- "The good folk of Paris give more money to crippled beggars than whole ones. Le Roi des Thunes sees in that bit of trivia an opportunity to motivate his less-successful employees."
- ―The Marquis de Sade on le Roi des Thunes' rule, 1791.[src]
La Cour des Miracles (English: Court of Miracles) was one of the poorest, most dangerous slums in Paris during the 17th and 18th centuries.
The Court's ironic title refers to the many beggars who faked terrible injuries and diseases to elicit donations, only to be miraculously "cured" when it was time to go home. The area's inhabitants lived in a counter-society under a Roi des Thunes, or King of Beggars, to whom they paid tribute, a percentage of what the beggars had earned from kind-hearted citizens.

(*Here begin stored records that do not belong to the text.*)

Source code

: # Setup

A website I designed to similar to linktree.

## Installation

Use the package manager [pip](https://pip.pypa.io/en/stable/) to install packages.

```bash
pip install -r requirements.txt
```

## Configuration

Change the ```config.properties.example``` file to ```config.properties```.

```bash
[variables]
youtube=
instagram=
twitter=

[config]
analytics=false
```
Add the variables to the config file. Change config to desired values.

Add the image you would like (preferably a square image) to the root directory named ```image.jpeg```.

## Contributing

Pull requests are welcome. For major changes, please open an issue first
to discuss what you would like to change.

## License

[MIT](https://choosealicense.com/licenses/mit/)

During the reign of King Louis XIV, the Court's population noticeably increased; by 1777, over one million people were declared beggars by the state. Yet, during the French Revolution, the amount of beggars began to decline.
At the time, the Roi des Thunes was a minor nobleman who joined the Templar Order after assisting in its takeover by François-Thomas Germain. Much of the Court's income was subsequently used to the benefit of the Roi des Thunes' new allies, and if the beggars' tributes were deemed unsatisfactory, they were disfigured to arouse more sympathy.
In January 1791, he was killed by the Assassin Arno Dorian. Following this, the Court fell under the control of the Marquis de Sade, who provided occasional assistance to the Assassins when required. After the Revolution, the slums were demolished by the police force, bringing an end to the Court of Miracles.
- French novelist Victor Hugo references a Cour des Miracles in both Les Misérables and The Hunchback of Notre-Dame.
- In reality, accounts of the Cour des Miracles having a counter-society are believed to have been little more than literary fantasy.